# I messed up and he has no idea.



## Azure Blue Topaz (Sep 30, 2012)

I bumped into an old friend with whom I had a brief relationship almost 20 years ago. We were good friends before this happened again.

We are both married. My spouse and I have been together 15 years and have 3 kids. My spouse smokes cigarettes, has issues with drugs and alcohol and parties every weekend. This leaves me to raise the kids. I dont smoke and rarely drink. The taste of cigarettes turns me off. Because of this, we dont kiss and rarely hug. We have sex regularly. At times I have felt invisible, neglected, taken for granted and lonely. He has cheated on me with an ex girlfriend before and since we've been married. They are emotional affairs. 5 years ago I let him know that it had to stop. I believe that it did but I'm sure he's emotionally involved with someone else because that's his personality. 
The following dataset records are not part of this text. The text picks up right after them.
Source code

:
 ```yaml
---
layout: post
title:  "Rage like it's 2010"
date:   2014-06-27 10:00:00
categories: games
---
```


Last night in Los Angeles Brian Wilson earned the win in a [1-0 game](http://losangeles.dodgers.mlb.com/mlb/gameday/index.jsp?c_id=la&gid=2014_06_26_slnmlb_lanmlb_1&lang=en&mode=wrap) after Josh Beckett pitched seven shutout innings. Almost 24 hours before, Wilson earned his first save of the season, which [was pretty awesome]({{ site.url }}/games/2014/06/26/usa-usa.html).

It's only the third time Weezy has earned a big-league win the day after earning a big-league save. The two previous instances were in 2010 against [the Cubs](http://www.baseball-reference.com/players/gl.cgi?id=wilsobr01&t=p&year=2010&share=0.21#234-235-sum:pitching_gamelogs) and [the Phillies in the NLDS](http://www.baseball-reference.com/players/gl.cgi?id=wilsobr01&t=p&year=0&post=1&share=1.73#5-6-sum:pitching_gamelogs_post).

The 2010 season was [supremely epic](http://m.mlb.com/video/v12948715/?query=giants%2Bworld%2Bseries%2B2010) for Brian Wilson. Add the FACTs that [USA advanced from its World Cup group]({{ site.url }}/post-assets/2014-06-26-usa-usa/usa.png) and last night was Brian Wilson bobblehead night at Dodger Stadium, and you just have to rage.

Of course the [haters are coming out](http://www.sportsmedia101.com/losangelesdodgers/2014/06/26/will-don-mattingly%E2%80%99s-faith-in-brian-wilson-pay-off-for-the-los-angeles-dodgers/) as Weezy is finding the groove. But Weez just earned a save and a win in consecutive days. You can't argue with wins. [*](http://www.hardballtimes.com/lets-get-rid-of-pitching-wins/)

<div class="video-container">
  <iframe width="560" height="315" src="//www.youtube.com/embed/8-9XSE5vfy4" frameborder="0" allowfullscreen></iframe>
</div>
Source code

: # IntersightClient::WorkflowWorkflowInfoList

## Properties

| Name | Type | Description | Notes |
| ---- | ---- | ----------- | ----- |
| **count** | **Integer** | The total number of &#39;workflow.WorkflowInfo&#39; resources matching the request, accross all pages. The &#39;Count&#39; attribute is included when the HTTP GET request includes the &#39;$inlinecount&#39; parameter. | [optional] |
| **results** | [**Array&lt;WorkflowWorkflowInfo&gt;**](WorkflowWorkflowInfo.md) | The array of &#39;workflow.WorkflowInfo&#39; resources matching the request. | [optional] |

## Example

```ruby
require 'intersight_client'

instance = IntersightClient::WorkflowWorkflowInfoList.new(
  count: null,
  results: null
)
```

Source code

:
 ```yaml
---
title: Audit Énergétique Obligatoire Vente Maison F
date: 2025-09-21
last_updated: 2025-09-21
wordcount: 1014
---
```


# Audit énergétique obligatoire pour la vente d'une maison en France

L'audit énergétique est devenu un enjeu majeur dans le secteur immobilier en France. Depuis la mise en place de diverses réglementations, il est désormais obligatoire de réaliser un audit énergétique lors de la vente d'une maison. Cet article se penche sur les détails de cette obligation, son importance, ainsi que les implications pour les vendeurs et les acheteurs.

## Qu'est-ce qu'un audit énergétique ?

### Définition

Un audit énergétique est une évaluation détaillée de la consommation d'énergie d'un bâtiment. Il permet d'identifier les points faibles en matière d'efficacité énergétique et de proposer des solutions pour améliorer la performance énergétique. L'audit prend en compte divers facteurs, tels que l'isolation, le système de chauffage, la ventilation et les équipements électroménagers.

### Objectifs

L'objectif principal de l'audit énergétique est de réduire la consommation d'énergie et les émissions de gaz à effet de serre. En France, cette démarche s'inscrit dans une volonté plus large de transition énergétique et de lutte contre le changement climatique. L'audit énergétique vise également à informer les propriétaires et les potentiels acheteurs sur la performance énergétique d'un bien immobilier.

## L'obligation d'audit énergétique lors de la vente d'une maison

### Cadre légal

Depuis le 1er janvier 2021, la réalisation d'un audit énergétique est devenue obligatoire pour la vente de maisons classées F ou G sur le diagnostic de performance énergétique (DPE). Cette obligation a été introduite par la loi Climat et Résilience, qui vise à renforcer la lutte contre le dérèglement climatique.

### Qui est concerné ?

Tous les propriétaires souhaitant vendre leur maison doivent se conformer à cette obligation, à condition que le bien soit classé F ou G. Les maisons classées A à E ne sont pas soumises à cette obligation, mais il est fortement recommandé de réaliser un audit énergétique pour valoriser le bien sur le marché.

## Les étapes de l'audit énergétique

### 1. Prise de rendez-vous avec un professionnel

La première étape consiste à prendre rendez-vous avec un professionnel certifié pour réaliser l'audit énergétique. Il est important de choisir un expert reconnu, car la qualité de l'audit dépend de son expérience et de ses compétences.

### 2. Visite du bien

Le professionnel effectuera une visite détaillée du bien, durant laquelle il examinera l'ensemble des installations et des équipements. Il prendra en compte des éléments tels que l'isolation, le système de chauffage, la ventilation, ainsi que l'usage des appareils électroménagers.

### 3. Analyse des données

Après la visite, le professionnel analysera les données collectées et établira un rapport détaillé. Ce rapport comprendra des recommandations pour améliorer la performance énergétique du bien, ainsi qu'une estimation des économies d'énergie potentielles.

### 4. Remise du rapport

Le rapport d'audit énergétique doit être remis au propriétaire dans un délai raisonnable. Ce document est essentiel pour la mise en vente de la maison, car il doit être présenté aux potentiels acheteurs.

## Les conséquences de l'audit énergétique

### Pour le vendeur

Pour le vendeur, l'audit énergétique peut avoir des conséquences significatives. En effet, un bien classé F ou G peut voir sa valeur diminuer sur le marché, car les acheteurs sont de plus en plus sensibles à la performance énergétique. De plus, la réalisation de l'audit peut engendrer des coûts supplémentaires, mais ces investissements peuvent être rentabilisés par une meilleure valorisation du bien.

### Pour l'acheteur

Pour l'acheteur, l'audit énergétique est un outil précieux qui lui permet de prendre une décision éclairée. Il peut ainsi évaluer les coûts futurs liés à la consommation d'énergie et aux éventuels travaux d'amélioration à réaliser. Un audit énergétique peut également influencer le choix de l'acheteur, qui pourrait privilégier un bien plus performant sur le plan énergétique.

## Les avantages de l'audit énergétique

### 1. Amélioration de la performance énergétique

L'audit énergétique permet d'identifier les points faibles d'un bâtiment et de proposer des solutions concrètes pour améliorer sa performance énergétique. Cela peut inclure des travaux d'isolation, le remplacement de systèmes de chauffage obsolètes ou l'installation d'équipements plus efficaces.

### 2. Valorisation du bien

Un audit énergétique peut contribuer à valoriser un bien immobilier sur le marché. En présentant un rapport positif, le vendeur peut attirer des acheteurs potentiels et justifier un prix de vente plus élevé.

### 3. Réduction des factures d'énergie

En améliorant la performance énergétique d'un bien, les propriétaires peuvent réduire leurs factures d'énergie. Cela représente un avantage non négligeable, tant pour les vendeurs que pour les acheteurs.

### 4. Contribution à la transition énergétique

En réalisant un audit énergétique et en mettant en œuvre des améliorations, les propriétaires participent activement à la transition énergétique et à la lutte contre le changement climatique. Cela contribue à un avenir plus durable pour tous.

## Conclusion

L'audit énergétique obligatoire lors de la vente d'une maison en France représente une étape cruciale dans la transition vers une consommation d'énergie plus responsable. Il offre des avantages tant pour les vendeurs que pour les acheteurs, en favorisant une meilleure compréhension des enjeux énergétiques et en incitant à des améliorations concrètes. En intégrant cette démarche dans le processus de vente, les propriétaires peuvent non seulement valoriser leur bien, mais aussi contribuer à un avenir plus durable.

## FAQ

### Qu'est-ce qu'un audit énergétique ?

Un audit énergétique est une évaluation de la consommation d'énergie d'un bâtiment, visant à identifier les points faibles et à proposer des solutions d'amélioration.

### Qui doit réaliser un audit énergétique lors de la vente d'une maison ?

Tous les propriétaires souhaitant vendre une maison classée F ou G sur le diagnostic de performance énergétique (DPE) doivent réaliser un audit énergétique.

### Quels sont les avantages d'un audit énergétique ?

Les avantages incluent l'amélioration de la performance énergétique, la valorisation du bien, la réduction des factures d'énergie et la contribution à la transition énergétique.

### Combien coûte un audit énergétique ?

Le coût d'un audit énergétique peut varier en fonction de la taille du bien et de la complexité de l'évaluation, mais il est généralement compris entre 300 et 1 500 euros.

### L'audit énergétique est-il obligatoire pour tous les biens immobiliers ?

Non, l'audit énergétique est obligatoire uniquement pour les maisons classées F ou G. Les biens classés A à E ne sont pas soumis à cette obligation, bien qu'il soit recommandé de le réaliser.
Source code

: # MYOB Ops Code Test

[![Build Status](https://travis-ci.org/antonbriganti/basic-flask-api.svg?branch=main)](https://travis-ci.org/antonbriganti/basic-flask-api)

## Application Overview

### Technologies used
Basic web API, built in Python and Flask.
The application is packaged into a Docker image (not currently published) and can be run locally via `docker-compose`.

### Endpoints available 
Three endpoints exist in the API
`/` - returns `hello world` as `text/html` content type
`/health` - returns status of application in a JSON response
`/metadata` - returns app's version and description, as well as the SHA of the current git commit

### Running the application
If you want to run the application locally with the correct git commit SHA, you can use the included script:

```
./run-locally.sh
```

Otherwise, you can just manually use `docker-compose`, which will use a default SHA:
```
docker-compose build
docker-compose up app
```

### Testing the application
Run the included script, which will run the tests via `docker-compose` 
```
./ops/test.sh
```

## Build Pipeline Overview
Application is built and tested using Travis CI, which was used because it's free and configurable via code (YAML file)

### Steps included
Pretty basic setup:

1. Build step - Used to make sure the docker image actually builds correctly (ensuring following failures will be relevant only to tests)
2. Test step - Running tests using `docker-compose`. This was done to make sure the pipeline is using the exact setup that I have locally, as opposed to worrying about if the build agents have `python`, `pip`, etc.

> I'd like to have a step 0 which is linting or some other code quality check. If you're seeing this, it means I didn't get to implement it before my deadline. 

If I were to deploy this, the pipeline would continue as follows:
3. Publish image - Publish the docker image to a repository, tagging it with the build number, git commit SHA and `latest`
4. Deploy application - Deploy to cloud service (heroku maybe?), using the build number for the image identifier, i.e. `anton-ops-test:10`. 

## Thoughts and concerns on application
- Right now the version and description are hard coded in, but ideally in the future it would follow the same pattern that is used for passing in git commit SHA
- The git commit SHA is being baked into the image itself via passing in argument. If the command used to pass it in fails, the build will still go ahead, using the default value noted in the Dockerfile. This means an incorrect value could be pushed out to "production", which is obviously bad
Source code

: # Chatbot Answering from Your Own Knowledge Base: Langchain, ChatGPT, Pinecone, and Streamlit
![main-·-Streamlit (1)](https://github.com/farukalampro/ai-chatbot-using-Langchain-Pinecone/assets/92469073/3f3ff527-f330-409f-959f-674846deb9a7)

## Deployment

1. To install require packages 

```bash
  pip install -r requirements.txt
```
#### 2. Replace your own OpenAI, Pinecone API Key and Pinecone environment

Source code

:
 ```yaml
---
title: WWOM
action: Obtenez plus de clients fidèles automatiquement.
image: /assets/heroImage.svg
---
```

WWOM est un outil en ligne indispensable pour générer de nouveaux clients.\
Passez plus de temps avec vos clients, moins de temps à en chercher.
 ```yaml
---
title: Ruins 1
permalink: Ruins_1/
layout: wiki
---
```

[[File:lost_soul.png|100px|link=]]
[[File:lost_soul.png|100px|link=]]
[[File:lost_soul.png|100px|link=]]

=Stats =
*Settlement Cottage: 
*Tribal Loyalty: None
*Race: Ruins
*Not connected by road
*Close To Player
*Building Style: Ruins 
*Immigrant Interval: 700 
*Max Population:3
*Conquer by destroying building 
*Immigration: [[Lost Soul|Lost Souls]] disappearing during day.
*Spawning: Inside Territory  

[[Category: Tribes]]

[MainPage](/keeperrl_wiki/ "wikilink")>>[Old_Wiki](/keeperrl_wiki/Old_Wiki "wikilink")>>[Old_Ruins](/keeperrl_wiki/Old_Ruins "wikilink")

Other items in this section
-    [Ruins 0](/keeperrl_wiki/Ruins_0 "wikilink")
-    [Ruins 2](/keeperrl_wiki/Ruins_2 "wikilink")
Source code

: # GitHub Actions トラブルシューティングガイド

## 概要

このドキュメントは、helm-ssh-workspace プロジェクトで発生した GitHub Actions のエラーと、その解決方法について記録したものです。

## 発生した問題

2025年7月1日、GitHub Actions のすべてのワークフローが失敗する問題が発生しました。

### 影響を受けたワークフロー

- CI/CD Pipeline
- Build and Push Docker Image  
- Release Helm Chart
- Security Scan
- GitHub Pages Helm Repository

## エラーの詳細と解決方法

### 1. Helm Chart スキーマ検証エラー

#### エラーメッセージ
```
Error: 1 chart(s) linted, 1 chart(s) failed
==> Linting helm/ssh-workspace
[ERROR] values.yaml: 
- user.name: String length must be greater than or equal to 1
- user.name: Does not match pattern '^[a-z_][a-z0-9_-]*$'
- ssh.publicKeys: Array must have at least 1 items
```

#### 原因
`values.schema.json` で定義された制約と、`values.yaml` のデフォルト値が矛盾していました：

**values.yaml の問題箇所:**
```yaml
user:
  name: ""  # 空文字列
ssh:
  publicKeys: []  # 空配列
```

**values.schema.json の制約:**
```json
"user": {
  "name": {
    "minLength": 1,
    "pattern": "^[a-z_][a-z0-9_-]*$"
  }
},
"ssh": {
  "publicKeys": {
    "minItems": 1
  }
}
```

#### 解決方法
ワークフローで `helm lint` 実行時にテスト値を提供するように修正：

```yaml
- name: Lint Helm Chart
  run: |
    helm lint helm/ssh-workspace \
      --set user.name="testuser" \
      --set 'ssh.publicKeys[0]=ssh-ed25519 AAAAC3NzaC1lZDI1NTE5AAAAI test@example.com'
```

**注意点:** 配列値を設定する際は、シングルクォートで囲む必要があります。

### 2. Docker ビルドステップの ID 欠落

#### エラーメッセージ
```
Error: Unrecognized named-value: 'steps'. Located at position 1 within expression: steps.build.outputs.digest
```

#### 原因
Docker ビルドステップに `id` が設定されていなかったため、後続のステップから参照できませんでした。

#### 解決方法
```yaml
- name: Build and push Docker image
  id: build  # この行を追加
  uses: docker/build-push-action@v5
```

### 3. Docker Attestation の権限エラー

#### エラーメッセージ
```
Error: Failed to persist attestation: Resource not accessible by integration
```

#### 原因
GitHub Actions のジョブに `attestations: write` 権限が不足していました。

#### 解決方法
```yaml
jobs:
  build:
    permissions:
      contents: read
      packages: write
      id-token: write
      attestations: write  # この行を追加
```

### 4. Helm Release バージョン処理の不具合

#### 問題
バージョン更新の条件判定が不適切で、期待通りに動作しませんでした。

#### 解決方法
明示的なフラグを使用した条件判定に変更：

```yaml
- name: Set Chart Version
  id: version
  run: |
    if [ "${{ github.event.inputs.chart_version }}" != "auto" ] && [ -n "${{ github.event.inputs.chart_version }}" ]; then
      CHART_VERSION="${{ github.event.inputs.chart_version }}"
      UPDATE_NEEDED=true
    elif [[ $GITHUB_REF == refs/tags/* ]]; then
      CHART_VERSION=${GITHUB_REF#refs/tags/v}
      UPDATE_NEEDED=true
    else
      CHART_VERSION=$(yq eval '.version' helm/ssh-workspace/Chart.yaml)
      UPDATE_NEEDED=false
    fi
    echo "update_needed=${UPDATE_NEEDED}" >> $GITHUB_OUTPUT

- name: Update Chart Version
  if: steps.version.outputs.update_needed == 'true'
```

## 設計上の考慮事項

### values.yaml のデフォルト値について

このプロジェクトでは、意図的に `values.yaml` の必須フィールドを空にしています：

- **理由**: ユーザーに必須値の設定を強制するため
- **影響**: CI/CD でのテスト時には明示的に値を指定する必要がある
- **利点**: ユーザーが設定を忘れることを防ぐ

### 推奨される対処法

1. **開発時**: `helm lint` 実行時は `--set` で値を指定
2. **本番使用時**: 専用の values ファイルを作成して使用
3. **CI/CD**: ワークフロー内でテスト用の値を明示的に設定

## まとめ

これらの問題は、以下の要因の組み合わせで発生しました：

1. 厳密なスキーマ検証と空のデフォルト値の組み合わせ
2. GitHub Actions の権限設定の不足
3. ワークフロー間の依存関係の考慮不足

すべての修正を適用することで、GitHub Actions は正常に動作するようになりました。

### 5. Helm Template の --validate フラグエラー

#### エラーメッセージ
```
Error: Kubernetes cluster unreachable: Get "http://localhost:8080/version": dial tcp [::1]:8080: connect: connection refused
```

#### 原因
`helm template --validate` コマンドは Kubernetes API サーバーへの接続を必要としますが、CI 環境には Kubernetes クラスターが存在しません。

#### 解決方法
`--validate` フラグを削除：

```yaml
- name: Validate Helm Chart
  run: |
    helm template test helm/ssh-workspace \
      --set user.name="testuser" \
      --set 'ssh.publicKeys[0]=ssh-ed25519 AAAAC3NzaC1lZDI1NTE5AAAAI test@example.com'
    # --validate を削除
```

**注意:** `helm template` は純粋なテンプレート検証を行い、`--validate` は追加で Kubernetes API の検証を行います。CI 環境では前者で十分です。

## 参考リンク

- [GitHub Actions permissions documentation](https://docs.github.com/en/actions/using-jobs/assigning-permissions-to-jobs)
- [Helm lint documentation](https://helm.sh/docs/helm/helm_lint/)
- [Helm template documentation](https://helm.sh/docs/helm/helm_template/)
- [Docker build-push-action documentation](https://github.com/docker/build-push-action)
My spouse is a good person and loves me dearly. We have fallen into the routine of marriage and have little to no time alone without one or more of our children. 

The side relationship began as harmless texting and escalated from there. Our conversations made me feel alive and sexier than ive felt in a long time. I talked to him all day and all night everyday for 4 months. 

I slept with the other person once and felt horrible immediately afterwards. I feel like the most horrible person on earth. Since then I've cut off all communication with this person and explained why. He isn't looking to break up his family and neither am I. The sick part about this is I miss his friendship. It was ruined once this happened.

My spouse has no idea about what I've done. He suspects there may have been something, but I was extremely careful and discreet. 

Im aware that men and women feel differently about cheating. Women eventually forgive but men do not. His territory has been violated by another male. I don't think that I could ever tell him about what I've done because he would never forgive me. That chapter is over and will never ever be visted again. I think that it would be cruel to say anything at all.


----------



## costa200 (Jun 27, 2012)

So many justifications... Seems like your husband practically forced you to cheat on him! What i get from all that is "he was asking for it".

No matter what he did (that's on him), if you call yourself his wife still, then this one is on you. 



> He isn't looking to break up his family and neither am I.


Of course not, all he wanted was to swap fluids.
And maybe brag about to his buddies who in turn will snicker about it when they see your husband passing by, until your husband catches wind of it from someone. Which will be made easier because he already suspects. 



> I think that it would be cruel to say anything at all.


As opposed to have a guy being laughed at on his back because his wife is banging another guy? 

Damn, at least get tested for STDs!!


----------



## MattMatt (May 19, 2012)

> My spouse has no idea about what I've done. He suspects there may have been something, but I was extremely careful and discreet.


That's not strictly true. If you were really careful and discreet, he'd not suspect a thing, would he?



> Im aware that men and women feel differently about cheating. Women eventually forgive but men do not.


That's not true. Some woman do not forgive cheating. Some men do forgive cheating. For example, I forgave my wife's affair.

But it is entirely your call.

Seems there are several issues you and your husband need to deal with. Drugs and parenting? Ehhh... not such a good mix, in my opinion.


----------



## Exsquid (Jul 31, 2012)

Azure Blue Topaz said:


> I don't think that I could ever tell him about what I've done because he would never forgive me.
> 
> *Yes it is your decision to tell him. But if the roles were reversed would you want to know? Honestly, if you continue to keep this from him you are being just as selfish as you were when you stepped out of your marriage and became physical with another man. This man has a right to make the decision to keep you or throw you away. You made the same decision to throw your marriage away, why shouldn't he get the same choice?*
> 
> ...


----------



## Exsquid (Jul 31, 2012)

My apologies I missed the part where he had cheated on you before. This in no way makes what you have done acceptable though. 2 wrongs never make a right. It sounds like you need to tell him and let him decide. Maybe MC could help you guys.


----------



## Jellybeans (Mar 8, 2011)

Not buying that the OM was "just your friend" throughout your marriage if you had a romantic/intimate past 20 yrs ago. The affair was happening for a long time before you had sex. You say you 'bumped into him' but then say you were 'good friends before the sex. Which is it?
_Posted via Mobile Device_


----------



## Jellybeans (Mar 8, 2011)

Does your husband know him?
_Posted via Mobile Device_


----------



## Kasler (Jul 20, 2012)

You should tell him before he finds out. 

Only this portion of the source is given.